▶ _Task brief_
Transcribe the records below word for word, leaving every picture out.

▶ _Source data_
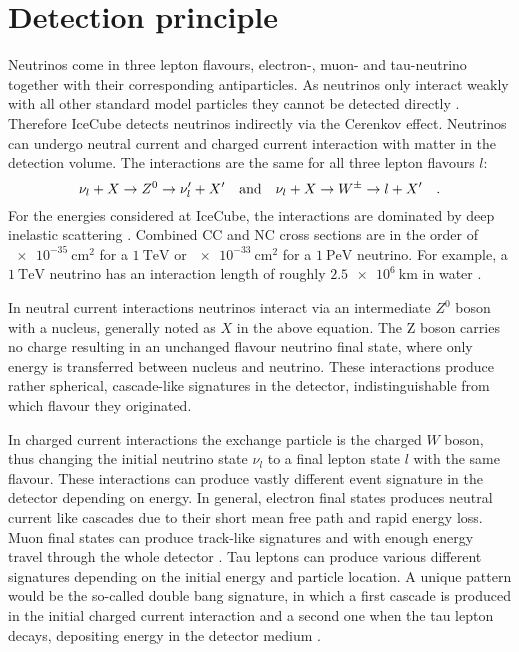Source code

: \section{Detection principle}
Neutrinos come in three lepton flavours, electron-, muon- and tau-neutrino together with their corresponding antiparticles.
As neutrinos only interact weakly with all other standard model particles they cannot be detected directly .
Therefore IceCube detects neutrinos indirectly via the Cerenkov effect.
Neutrinos can undergo neutral current and charged current interaction with matter in the detection volume.
The interactions are the same for all three lepton flavours $l$:
\begin{equation}
  \nu_l + X \rightarrow Z^0 \rightarrow \nu'_l + X'
  \quad\text{and}\quad
  \nu_l + X \rightarrow W^{\pm} \rightarrow l + X'
  \quad\text{.}
\end{equation}
For the energies considered at IceCube, the interactions are dominated by deep inelastic scattering .
Combined CC and NC cross sections are in the order of $\SI{e-35}{\cm\squared}$ for a $\SI{1}{\TeV}$ or $\SI{e-33}{\cm\squared}$ for a $\SI{1}{\peta\eV}$ neutrino.
For example, a $\SI{1}{\TeV}$ neutrino has an interaction length of roughly $\SI{2.5e6}{\km}$ in water .

In neutral current interactions neutrinos interact via an intermediate $Z^0$ boson with a nucleus, generally noted as $X$ in the above equation.
The Z boson carries no charge resulting in an unchanged flavour neutrino final state, where only energy is transferred between nucleus and neutrino.
These interactions produce rather spherical, cascade-like signatures in the detector, indistinguishable from which flavour they originated.

In charged current interactions the exchange particle is the charged $W$ boson, thus changing the initial neutrino state $\nu_l$ to a final lepton state $l$ with the same flavour.
These interactions can produce vastly different event signature in the detector depending on energy.
In general, electron final states produces neutral current like cascades due to their short mean free path and rapid energy loss.
Muon final states can produce track-like signatures and with enough energy travel through the whole detector .
Tau leptons can produce various different signatures depending on the initial energy and particle location.
A unique pattern would be the so-called double bang signature, in which a first cascade is produced in the initial charged current interaction and a second one when the tau lepton decays, depositing energy in the detector medium .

▶ _Exercise answer_
Source code

: \section{Detection principle}
Neutrinos come in three lepton flavours, electron-, muon- and tau-neutrino together with their corresponding antiparticles.
As neutrinos only interact weakly with all other standard model particles they cannot be detected directly .
Therefore IceCube detects neutrinos indirectly via the Cerenkov effect.
Neutrinos can undergo neutral current and charged current interaction with matter in the detection volume.
The interactions are the same for all three lepton flavours $l$:
\begin{equation}
  \nu_l + X \rightarrow Z^0 \rightarrow \nu'_l + X'
  \quad\text{and}\quad
  \nu_l + X \rightarrow W^{\pm} \rightarrow l + X'
  \quad\text{.}
\end{equation}
For the energies considered at IceCube, the interactions are dominated by deep inelastic scattering .
Combined CC and NC cross sections are in the order of $\SI{e-35}{\cm\squared}$ for a $\SI{1}{\TeV}$ or $\SI{e-33}{\cm\squared}$ for a $\SI{1}{\peta\eV}$ neutrino.
For example, a $\SI{1}{\TeV}$ neutrino has an interaction length of roughly $\SI{2.5e6}{\km}$ in water .

In neutral current interactions neutrinos interact via an intermediate $Z^0$ boson with a nucleus, generally noted as $X$ in the above equation.
The Z boson carries no charge resulting in an unchanged flavour neutrino final state, where only energy is transferred between nucleus and neutrino.
These interactions produce rather spherical, cascade-like signatures in the detector, indistinguishable from which flavour they originated.

In charged current interactions the exchange particle is the charged $W$ boson, thus changing the initial neutrino state $\nu_l$ to a final lepton state $l$ with the same flavour.
These interactions can produce vastly different event signature in the detector depending on energy.
In general, electron final states produces neutral current like cascades due to their short mean free path and rapid energy loss.
Muon final states can produce track-like signatures and with enough energy travel through the whole detector .
Tau leptons can produce various different signatures depending on the initial energy and particle location.
A unique pattern would be the so-called double bang signature, in which a first cascade is produced in the initial charged current interaction and a second one when the tau lepton decays, depositing energy in the detector medium .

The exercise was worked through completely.